[Records provided]

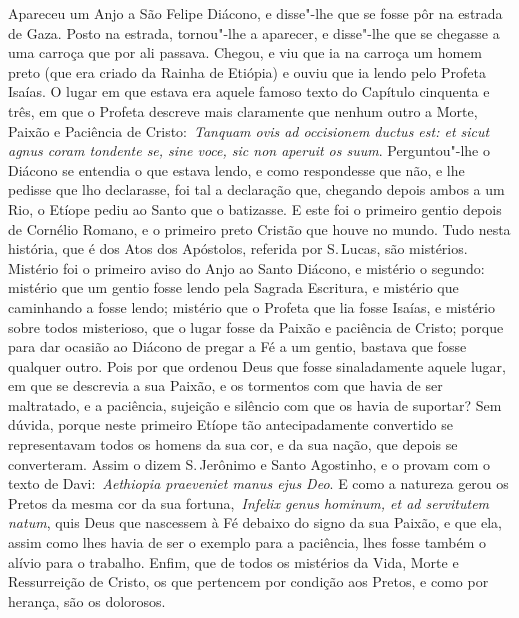 Apareceu um Anjo a São Felipe Diácono, e disse"-lhe que se
fosse pôr na estrada de Gaza. Posto na estrada, tornou"-lhe a aparecer, e
disse"-lhe que se chegasse a uma carroça que por ali passava. Chegou, e
viu que ia na carroça um homem preto (que era criado da Rainha de
Etiópia) e ouviu que ia lendo pelo Profeta Isaías. O lugar em que estava
era aquele famoso texto do Capítulo cinquenta e três, em que o Profeta
descreve mais claramente que nenhum outro a Morte, Paixão e Paciência de
Cristo:~\emph{Tanquam ovis ad occisionem ductus est: et sicut agnus
coram tondente se, sine voce, sic non aperuit os
suum}. Perguntou"-lhe o Diácono se entendia o que
estava lendo, e como respondesse que não, e lhe pedisse que lho
declarasse, foi tal a declaração que, chegando depois ambos a um Rio, o
Etíope pediu ao Santo que o batizasse. E este foi o primeiro gentio
depois de Cornélio Romano, e o primeiro preto Cristão que houve no
mundo. Tudo nesta história, que é dos Atos dos Apóstolos, referida por
S.\,Lucas, são mistérios. Mistério foi o primeiro aviso do Anjo ao Santo
Diácono, e mistério o segundo: mistério que um gentio fosse lendo pela
Sagrada Escritura, e mistério que caminhando a fosse lendo; mistério que
o Profeta que lia fosse Isaías, e mistério sobre todos misterioso, que o
lugar fosse da Paixão e paciência de Cristo; porque para dar ocasião ao
Diácono de pregar a Fé a um gentio, bastava que fosse qualquer outro.
Pois por que ordenou Deus que fosse sinaladamente aquele lugar, em que
se descrevia a sua Paixão, e os tormentos com que havia de ser
maltratado, e a paciência, sujeição e silêncio com que os havia de
suportar? Sem dúvida, porque neste primeiro Etíope tão antecipadamente
convertido se representavam todos os homens da sua cor, e da sua nação,
que depois se converteram. Assim o dizem S.\,Jerônimo e Santo Agostinho,
e o provam com o texto de Davi:~\emph{Aethiopia praeveniet manus ejus
Deo}. E como a natureza gerou os Pretos da mesma cor
da sua fortuna,~\emph{Infelix genus hominum, et ad servitutem
natum}, quis Deus que nascessem à Fé debaixo do signo
da sua Paixão, e que ela, assim como lhes havia de ser o exemplo para a
paciência, lhes fosse também o alívio para o trabalho. Enfim, que de
todos os mistérios da Vida, Morte e Ressurreição de Cristo, os que
pertencem por condição aos Pretos, e como por herança, são os dolorosos.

[/Records provided]

Task requirements:
Take the entries above and return only the lines from the one with "o Profeta que" to the one with "se descrevia a", both included, unchanged.

Your response:
o Profeta que lia fosse Isaías, e mistério sobre todos misterioso, que o
lugar fosse da Paixão e paciência de Cristo; porque para dar ocasião ao
Diácono de pregar a Fé a um gentio, bastava que fosse qualquer outro.
Pois por que ordenou Deus que fosse sinaladamente aquele lugar, em que
se descrevia a sua Paixão, e os tormentos com que havia de ser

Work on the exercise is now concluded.